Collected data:
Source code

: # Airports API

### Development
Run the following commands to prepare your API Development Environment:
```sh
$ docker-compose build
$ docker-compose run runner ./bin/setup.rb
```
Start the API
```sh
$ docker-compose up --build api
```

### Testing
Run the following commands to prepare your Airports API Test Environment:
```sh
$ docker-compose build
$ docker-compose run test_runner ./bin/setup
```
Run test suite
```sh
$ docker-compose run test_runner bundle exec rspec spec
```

-- Exercise prompt --
Reproduce all the records. Keep them exact, please.

-- Result --
Source code

: # Airports API

### Development
Run the following commands to prepare your API Development Environment:
```sh
$ docker-compose build
$ docker-compose run runner ./bin/setup.rb
```
Start the API
```sh
$ docker-compose up --build api
```

### Testing
Run the following commands to prepare your Airports API Test Environment:
```sh
$ docker-compose build
$ docker-compose run test_runner ./bin/setup
```
Run test suite
```sh
$ docker-compose run test_runner bundle exec rspec spec
```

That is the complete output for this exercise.